**Task to complete**
Copy out, from the entries below, each line that holds the string "live".

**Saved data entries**
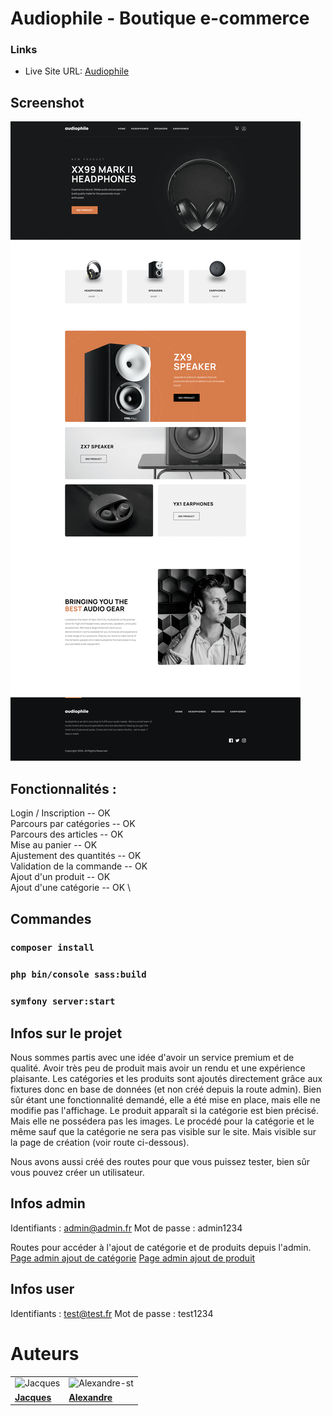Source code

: # Audiophile - Boutique e-commerce

### Links

- Live Site URL: [Audiophile](https://audiophile.bwat.live)

## Screenshot

![](./assets/audiophile.png)

## Fonctionnalités :

Login / Inscription -- OK \
Parcours par catégories -- OK \
Parcours des articles -- OK \
Mise au panier -- OK \
Ajustement des quantités -- OK \
Validation de la commande -- OK \
Ajout d'un produit -- OK \
Ajout d'une catégorie -- OK \

## Commandes

### `composer install` 
### `php bin/console sass:build`
### `symfony server:start`


## Infos sur le projet
Nous sommes partis avec une idée d'avoir un service premium et de qualité. Avoir très peu de produit mais avoir un rendu et une expérience plaisante. 
Les catégories et les produits sont ajoutés directement grâce aux fixtures donc en base de données (et non créé depuis la route admin). 
Bien sûr étant une fonctionnalité demandé, elle a été mise en place, mais elle ne modifie pas l'affichage.
Le produit apparaît si la catégorie est bien précisé. Mais elle ne possédera pas les images. 
Le procédé pour la catégorie et le même sauf que la catégorie ne sera pas visible sur le site. Mais visible sur la page de création (voir route ci-dessous).

Nous avons aussi créé des routes pour que vous puissez tester, bien sûr vous pouvez créer un utilisateur. 

## Infos admin
Identifiants : admin@admin.fr
Mot de passe : admin1234

Routes pour accéder à l'ajout de catégorie et de produits depuis l'admin.
[Page admin ajout de catégorie]([https://audiophile.bwat.live](https://audiophile.bwat.live/admin/add/category))
[Page admin ajout de produit]([https://audiophile.bwat.live](https://audiophile.bwat.live/admin/add/product))

## Infos user
Identifiants : test@test.fr
Mot de passe : test1234

# Auteurs

|                                                                      |                                                                                |
| -------------------------------------------------------------------- | ------------------------------------------------------------------------------ |
| <img src="https://github.com/JacqueVerc.png" alt="Jacques" width="200"> | <img src="https://github.com/Alexandre-st.png" alt="Alexandre-st" width="200"> |
| [**Jacques**](https://github.com/JacqueVerc)                                | [**Alexandre**](https://github.com/Alexandre-st)                         |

**Result below**
- Live Site URL: [Audiophile](https://audiophile.bwat.live)
[Page admin ajout de catégorie]([https://audiophile.bwat.live](https://audiophile.bwat.live/admin/add/category))
[Page admin ajout de produit]([https://audiophile.bwat.live](https://audiophile.bwat.live/admin/add/product))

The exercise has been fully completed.